Imaginary conference paper
Date:
I was planning to give a talk about Soupault at an online conference, but the conference ended up completely cancelled, so the paper I wrote for it ended up unused. If you know of an upcoming conference that may be interested in it, let me know. Otherwise, it can remain a good introduction to the project I suppose.
Soupault is a static website generator that rejects the classic CMS-like architecture and uses ideas of client-side DOM APIs and microformats to manipulate static HTML files and extract metadata from them. It is extensible with external programs and Lua plugins despite being available as a statically linked executable, and can be configured to adapt to existing workflows.
Static websites generators are growing in popularity and in numbers. The staticgen.com directory alone lists about 1250 projects. However, their typical architecture has a few unsolved problems.
Soupault sets out to explore new architecture ideas and fulfill the following goals:
- Support HTML as a first-class citizen.
- Be able to adapt to user’s workflow rather than force the user to adapt.
- Provide an upgrade path for authors of hand-written websites.
- Combine stability of a statically linked file with support for plugins.
Soupault is written in OCaml and distributed under the MIT license. Official binaries are available for Linux, Microsoft Windows, and macOS.
Classic static website generator architecture
Most SSG projects still use an architecture codified by Jekyll back in 2006. Exploration of new ideas is relatively rare and the main difference between most projects is their implementation language, built-in feature set, and choice of template processors and input formats.
In effect, Jekyll’s architecture is an “eagerly evaluated CMS”. The techniques it employs are those of the web backend: HTML is generated from an intentionally limited input format (usually Markdown) with a template processor.
Markdown, reStructuredText, AsciiDoc and other formats focus on formatting and don’t provide a general way to attach metadata to the document. Website generators usually work around this issue with “front matter” (machine-readable headers that precede Markdown data), template processor “shortcodes”, but sometimes even that is not enough, and people turn to using an HTML parser from plugins or just adding client-side JavaScript code.
Another problem with the classic approach is that extensibility and resistance to software rot are mutually exclusive problems. Projects written in interpreted languages generally support plugins written in the same language, but may break without maintenance if their dependencies make incompatible changes. Some projects like Hugo (written in Go) and Zola (written in Rust) provide static binaries, but their only extensibility mechanism is a Turing-complete template processor.
Finally, for the user, there’s a problem of commitment. Despite architectural similarities, switching between different generators is a non-trivial task and the user may need to adapt both their theme and the “front matter” of every page.
Automatic HTML rewriting as an alternative to templates
Automatic manipulation of HTML data has always been common—ever since web browsers first implemented a DOM API. However, it was rarely, if ever used for generating static HTML files rather than for making client-side web applications. HTML parsing libraries like BeautifulSoup existed for a long time but were mostly used for web scraping.
Soupault uses the lambdasoup library that is especially well-suited for automatic rewriting.
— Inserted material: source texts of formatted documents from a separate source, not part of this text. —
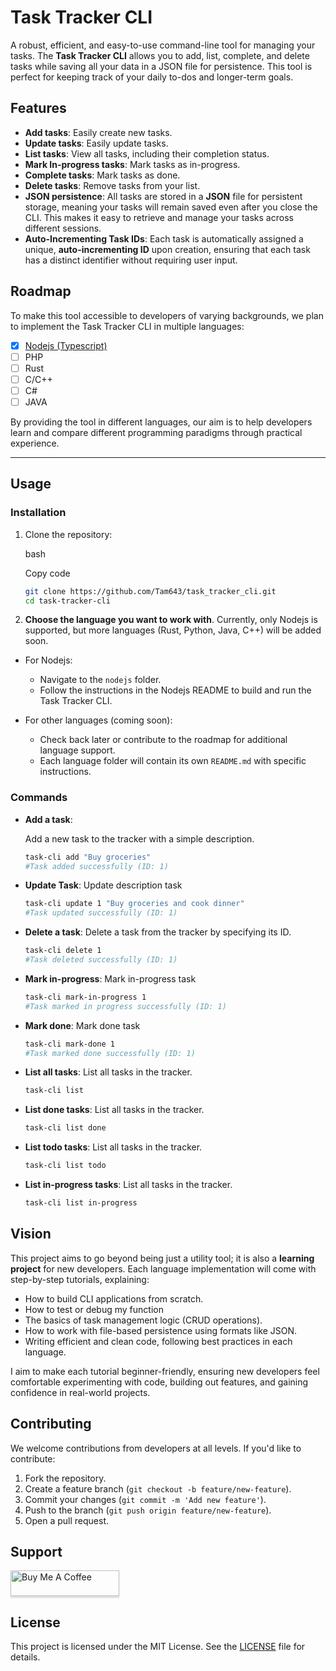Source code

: 
# Task Tracker CLI

A robust, efficient, and easy-to-use command-line tool for managing your tasks. The **Task Tracker CLI** allows you to add, list, complete, and delete tasks while saving all your data in a JSON file for persistence. This tool is perfect for keeping track of your daily to-dos and longer-term goals.

## Features

-   **Add tasks**: Easily create new tasks.
-  **Update tasks**: Easily update tasks.
-   **List tasks**: View all tasks, including their completion status.
-  **Mark In-progress tasks**: Mark tasks as in-progress.
-   **Complete tasks**: Mark tasks as done.
-   **Delete tasks**: Remove tasks from your list.
-   **JSON persistence**: All tasks are stored in a **JSON** file for persistent storage, meaning your tasks will remain saved even after you close the CLI. This makes it easy to retrieve and manage your tasks across different sessions.
-  **Auto-Incrementing Task IDs**: Each task is automatically assigned a unique, **auto-incrementing ID** upon creation, ensuring that each task has a distinct identifier without requiring user input.


## Roadmap


To make this tool accessible to developers of varying backgrounds, we plan to implement the Task Tracker CLI in multiple languages:

 - [x] [Nodejs (Typescript)](https://github.com/Tam643/task_tracker_cli/tree/main/nodejs)
 - [ ] PHP
 - [ ] Rust
 - [ ] C/C++
 - [ ] C#
 - [ ] JAVA 

By providing the tool in different languages, our aim is to help developers learn and compare different programming paradigms through practical experience.

----------

## Usage

### Installation

1.  Clone the repository:
    
    bash
    
    Copy code
    ```bash
    git clone https://github.com/Tam643/task_tracker_cli.git
    cd task-tracker-cli
    ```
    
2.  **Choose the language you want to work with**. Currently, only Nodejs is supported, but more languages (Rust, Python, Java, C++) will be added soon.

-   For Nodejs:
    
    -   Navigate to the `nodejs` folder.
    -   Follow the instructions in the Nodejs README to build and run the Task Tracker CLI.
    
-   For other languages (coming soon):
    
    -   Check back later or contribute to the roadmap for additional language support.
    -   Each language folder will contain its own `README.md` with specific instructions.

### Commands

-   **Add a task**:
    
    Add a new task to the tracker with a simple description.
	```bash
	task-cli add "Buy groceries"
	#Task added successfully (ID: 1)
	```
-   **Update Task**:
	Update description task
	```bash
	task-cli update 1 "Buy groceries and cook dinner"
	#Task updated successfully (ID: 1)
	```
-   **Delete a task**:
    Delete a task from the tracker by specifying its ID.
    ```bash
    task-cli delete 1
    #Task deleted successfully (ID: 1)
    ```
- **Mark in-progress**:
	Mark in-progress task
	```bash
	task-cli mark-in-progress 1
	#Task marked in progress successfully (ID: 1)
	```
- **Mark done**:
	Mark done task
	```bash
	task-cli mark-done 1
	#Task marked done successfully (ID: 1)
	```
-   **List all tasks**:
    List all tasks in the tracker.
    ```bash
    task-cli list
    ```
-   **List done tasks**:
    List all tasks in the tracker.
    ```bash
    task-cli list done
    ```
-   **List todo tasks**:
    List all tasks in the tracker.
    ```bash
    task-cli list todo
    ```
-   **List in-progress tasks**:
    List all tasks in the tracker.
    ```bash
    task-cli list in-progress
    ```

## Vision

This project aims to go beyond being just a utility tool; it is also a **learning project** for new developers. Each language implementation will come with step-by-step tutorials, explaining:

-   How to build CLI applications from scratch.
-   How to test or debug my function
-   The basics of task management logic (CRUD operations).
-   How to work with file-based persistence using formats like JSON.
-   Writing efficient and clean code, following best practices in each language.

I aim to make each tutorial beginner-friendly, ensuring new developers feel comfortable experimenting with code, building out features, and gaining confidence in real-world projects.

## Contributing

We welcome contributions from developers at all levels. If you'd like to contribute:

1.  Fork the repository.
2.  Create a feature branch (`git checkout -b feature/new-feature`).
3.  Commit your changes (`git commit -m 'Add new feature'`).
4.  Push to the branch (`git push origin feature/new-feature`).
5.  Open a pull request.

## Support

<a href="https://www.buymeacoffee.com/tumtheeradach" target="_blank"><img src="https://www.buymeacoffee.com/assets/img/custom_images/purple_img.png" alt="Buy Me A Coffee" style="height: 41px !important;width: 174px !important;box-shadow: 0px 3px 2px 0px rgba(190, 190, 190, 0.5) !important;-webkit-box-shadow: 0px 3px 2px 0px rgba(190, 190, 190, 0.5) !important;" ></a>

## License 
This project is licensed under the MIT License. See the [LICENSE](./LICENSE) file for details.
This allows any HTML page to serve as a “theme”: the user specifies where to insert the page content with a CSS selector like div#content
or main
.
Page content files are also in HTML, which allows arbitrary metadata in the spirit of microformats. This allows features like LaTeX-like footnote elements whose content is moved to a new parent element and replaced with a link.
Additionally, plugins can take “fake” HTML elements and generate valid HTML from them, which serves as an alternative for template shortcodes.
Extensibility
Soupault is written in OCaml, which compiles to machine code, and its official binaries are statically linked. It provides two distinct extensibility mechanisms.
The first mechanism is ability to execute external programs and pipe entire page files or HTML element content through them. This way the user can store their pages in any format they have a preprocessor for, and process individual HTML elements with external tools, e.g. pipe <pre>
elements through a syntax highlighter of their choice.
The second mechanism is Lua scripts. Soupault uses Lua-ML, a Lua implementation written in OCaml that provides a type-safe way to extend its runtime library. The plugin API is conceptually similar to the DOM API of web browsers and allows the user to modify the element tree in arbitrary ways.
Metadata extraction
Additionally, soupault allows extracting metadata from HTML files, which eliminates a need for front matter. The user can create custom fields declaratively, using CSS selectors.
Extracted metadata can be rendered into a site index, a blog feed, or anything user wants. It can also be exported to JSON for processing by external scripts.
Conclusion
Whether ideas of soupault will catch on remains to be seen. However, it already provides unique functions that no other project offers. Besides, it can work in an HTML processor mode so users can experiment with it and use it in addition to their current website generator, rather than instead of it.